Cette société traditionnelle évoluait lentement, avec prudence et circonspection. Toute nouveauté, trouvaille, idée révolutionnaire, dont les jeunes ont, en général, l’initiative, était étudiée, pesée par les anciens avant d’être adoptée ou rejetée. On prenait toutes les précautions. Cela pouvait faire des jaloux, rompre des équilibres subtils, en enrichir un pour en appauvrir dix… Rien ne pressait après tout ! Ils avaient coutume de dire : vous (les Blancs) avez l’heure, nous avons le temps.

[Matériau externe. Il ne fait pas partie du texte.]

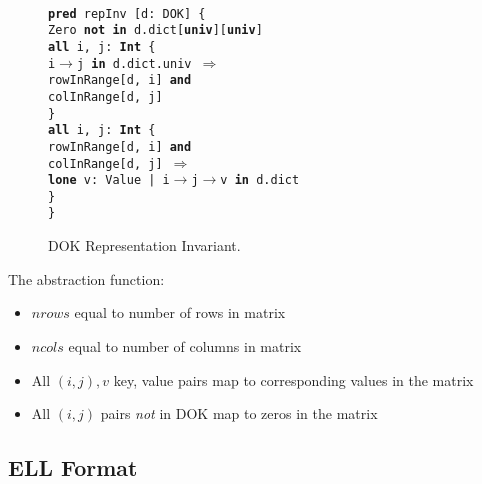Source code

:\documentclass[11pt,conference]{IEEEtran}
\newenvironment{myquote}{\list{}{\leftmargin=12pt\rightmargin=0pt}\item[]}{\endlist}
\def\TA{\makebox[12pt]{}}
\def\TB{\makebox[24pt]{}}
\def\TC{\makebox[36pt]{}}
\def\Bpred{\textbf{pred} }
\def\Ball{\textbf{all} }
\def\Bin{\textbf{in} }
\def\Band{\textbf{and} }
\def\Bnot{\textbf{not} }
\def\Bimplies{$\Rightarrow$ }
\def\Bint{\textbf{Int}}
\def\Buniv{\textbf{univ}}
\def\Blone{\textbf{lone} }
\begin{document}
\begin{figure}
\centering
\begin{myquote}\small{\texttt{\\
\Bpred repInv [d: DOK] \{\\
\TA Zero \Bnot \Bin d.dict[\Buniv][\Buniv]\\
\TA \Ball i, j: \Bint~\{\\
\TB i$\rightarrow$j \Bin d.dict.univ \Bimplies\\
\TC rowInRange[d, i] \Band\\
\TC colInRange[d, j]\\
\TA \}\\
\TA \Ball i, j: \Bint~\{\\
\TB rowInRange[d, i] \Band\\
\TB colInRange[d, j] \Bimplies\\
\TC \Blone v: Value | i$\rightarrow$j$\rightarrow$v \Bin d.dict\\
\TA \}\\
\}\\
}}
\end{myquote}
\caption{DOK Representation Invariant.}
\label{model:dokrep}
\end{figure}


The abstraction function:

\begin{itemize}
  \item \(nrows\) equal to number of rows in matrix
  \item \(ncols\) equal to number of columns in matrix
  \item All \((i, j), v\) key, value pairs map to corresponding values in the matrix
  \item All \((i, j)\) pairs \emph{not} in DOK map to zeros in the matrix
\end{itemize}

\subsection{ELL Format}
\end{document}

Ainsi, la vie déroulait agréablement son écheveau, rythmée par les fêtes de baptêmes, de mariages, et d’enterrements. Un jour, un vieux vint chez mon ami pour faire ses salutations. Cela prit une bonne demi-heure car il devait s’enquérir de tous les membres de cette famille nombreuse, et réciproquement. Il me salua également d’une manière que je trouvai étrange. Il passa ainsi dans toutes les maisons du village. Le lendemain, on le retrouva mort au pied de son arbre. Il avait eu l’élégance de dire au revoir, mais cela signifiait surtout qu’il était resté maître de son temps, et avait tenu à le montrer. Il y eut une fête mémorable qui dura une semaine. On célébrait grandement la mémoire de l’ancêtre, car on attendait de lui qu’il garde un œil bienveillant sur la communauté.

Dans la politique du village, le pouvoir exécutif était indissociable de l’autorité morale et spirituelle. C’était les mêmes qui délibéraient et décidaient, à la lumière du temps et même de l’éternité, car les ancêtres étaient souvent consultés pour les cas les plus compliqués. La sagesse était bien plus louée que la richesse, car c’est elle qui guidait la communauté vers sa destinée.

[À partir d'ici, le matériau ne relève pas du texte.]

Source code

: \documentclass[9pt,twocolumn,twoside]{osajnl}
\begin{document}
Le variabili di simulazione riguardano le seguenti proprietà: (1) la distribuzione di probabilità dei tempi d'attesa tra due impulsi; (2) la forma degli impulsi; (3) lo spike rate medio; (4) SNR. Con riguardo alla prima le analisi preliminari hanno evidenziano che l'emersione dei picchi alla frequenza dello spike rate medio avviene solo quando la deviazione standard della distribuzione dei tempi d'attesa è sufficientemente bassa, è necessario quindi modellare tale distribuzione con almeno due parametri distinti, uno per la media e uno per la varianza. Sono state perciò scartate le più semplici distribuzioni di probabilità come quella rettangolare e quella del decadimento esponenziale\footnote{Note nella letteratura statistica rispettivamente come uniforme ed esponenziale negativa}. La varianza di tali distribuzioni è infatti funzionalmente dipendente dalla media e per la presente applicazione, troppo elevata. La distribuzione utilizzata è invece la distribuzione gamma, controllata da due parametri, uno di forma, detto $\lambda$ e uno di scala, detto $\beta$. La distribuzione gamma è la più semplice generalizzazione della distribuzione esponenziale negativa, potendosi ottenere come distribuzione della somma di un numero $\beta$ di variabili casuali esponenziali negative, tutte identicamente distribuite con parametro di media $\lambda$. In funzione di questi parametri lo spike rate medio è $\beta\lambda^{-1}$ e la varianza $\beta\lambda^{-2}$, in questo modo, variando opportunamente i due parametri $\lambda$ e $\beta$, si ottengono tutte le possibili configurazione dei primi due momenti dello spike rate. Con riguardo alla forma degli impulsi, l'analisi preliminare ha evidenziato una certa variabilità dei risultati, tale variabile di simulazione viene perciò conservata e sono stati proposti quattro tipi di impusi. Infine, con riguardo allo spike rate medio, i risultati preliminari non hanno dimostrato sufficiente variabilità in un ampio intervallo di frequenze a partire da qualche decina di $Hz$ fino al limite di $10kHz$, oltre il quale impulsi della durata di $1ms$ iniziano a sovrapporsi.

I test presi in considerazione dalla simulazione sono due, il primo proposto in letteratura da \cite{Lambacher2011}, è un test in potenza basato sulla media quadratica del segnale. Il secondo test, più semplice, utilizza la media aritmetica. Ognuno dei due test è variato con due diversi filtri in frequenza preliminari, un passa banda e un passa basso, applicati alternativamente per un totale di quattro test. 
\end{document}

Dans ce village, je vécus hors du temps, et par là même, connus un immense apaisement. Mon « A quoi bon » avait disparu. Je ne savais pas encore où aller, ni quoi faire, mais je savais déjà comment j’allais vivre. Ici j’avais pu me réapproprier le temps, tandis qu’en France, on fonçait à grande vitesse vers un objectif dont personne n’avait pu me donner une définition sensée. Toute innovation se devait d’être mise sur le marché le plus rapidement et radicalement possible, de peur que les concurrents ne nous devancent. La précipitation était de mise, les questionnements écartés, toute prudence méprisée. Le pouvoir exécutif était entre les mains de bêtes de scène, qui vivent à 400 à l’heure. Comme si on vivait plus en allant plus vite ! Ainsi, vu de mon village africain, il n’était pas du tout étonnant que nous (les Blancs) précipitions le monde à sa perte.

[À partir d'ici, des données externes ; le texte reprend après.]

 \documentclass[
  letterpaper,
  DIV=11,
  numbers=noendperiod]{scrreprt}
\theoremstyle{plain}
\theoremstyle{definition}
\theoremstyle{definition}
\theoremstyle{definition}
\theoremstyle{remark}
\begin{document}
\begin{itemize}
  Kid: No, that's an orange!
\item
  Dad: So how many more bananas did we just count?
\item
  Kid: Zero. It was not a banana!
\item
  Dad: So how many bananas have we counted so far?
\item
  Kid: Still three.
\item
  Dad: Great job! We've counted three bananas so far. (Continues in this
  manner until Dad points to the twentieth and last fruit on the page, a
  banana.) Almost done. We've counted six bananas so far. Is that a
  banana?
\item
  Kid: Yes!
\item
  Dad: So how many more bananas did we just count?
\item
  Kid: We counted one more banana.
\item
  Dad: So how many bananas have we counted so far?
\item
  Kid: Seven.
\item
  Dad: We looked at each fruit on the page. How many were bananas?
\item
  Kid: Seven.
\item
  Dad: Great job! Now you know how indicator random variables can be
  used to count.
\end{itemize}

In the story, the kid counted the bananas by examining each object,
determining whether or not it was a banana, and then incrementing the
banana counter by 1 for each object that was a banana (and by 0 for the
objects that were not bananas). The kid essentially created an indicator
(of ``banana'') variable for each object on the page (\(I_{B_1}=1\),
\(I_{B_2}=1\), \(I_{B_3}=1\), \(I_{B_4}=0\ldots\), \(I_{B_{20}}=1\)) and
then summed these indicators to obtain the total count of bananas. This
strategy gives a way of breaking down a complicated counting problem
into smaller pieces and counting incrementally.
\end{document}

Au village aujourd’hui, les vieux rigolent. Dans cette course à l’écologie, comme dans la fable de la Fontaine, la tortue est en avance. Elle applique déjà le principe de précaution, pratique le développement durable, l’économie collaborative, le troc et le commerce de proximité, ne rejette ni déchet, ni CO2 ….

Je ne saurais dire si l’administration d’un village peut s’appliquer au monde, mais cette société-là possède au moins une qualité essentielle, qui nous échappe totalement, que ce soit sur le plan individuel ou collectif : la maîtrise du temps. Nous avons l’heure, mais plus le temps, le compteur tourne mais nous ne pouvons pas l’arrêter. On fonce maintenant vers cette nouvelle révolution, écologique dit-on, dans un véhicule qui n’a plus aucun frein…

« C’est bien beau tout ça, mais que pouvons-nous faire ? » me direz-vous.

Je n’ai pas de conseils pratiques à donner aux jeunes d’aujourd’hui. Tout comme ce vieux religieux de l’Ermitage du Père de Foucault, je peux seulement colporter sa Parole en affirmant que tout commence par un « A quoi bon ». Et Bonne Nouvelle, cet « A quoi bon » est contagieux.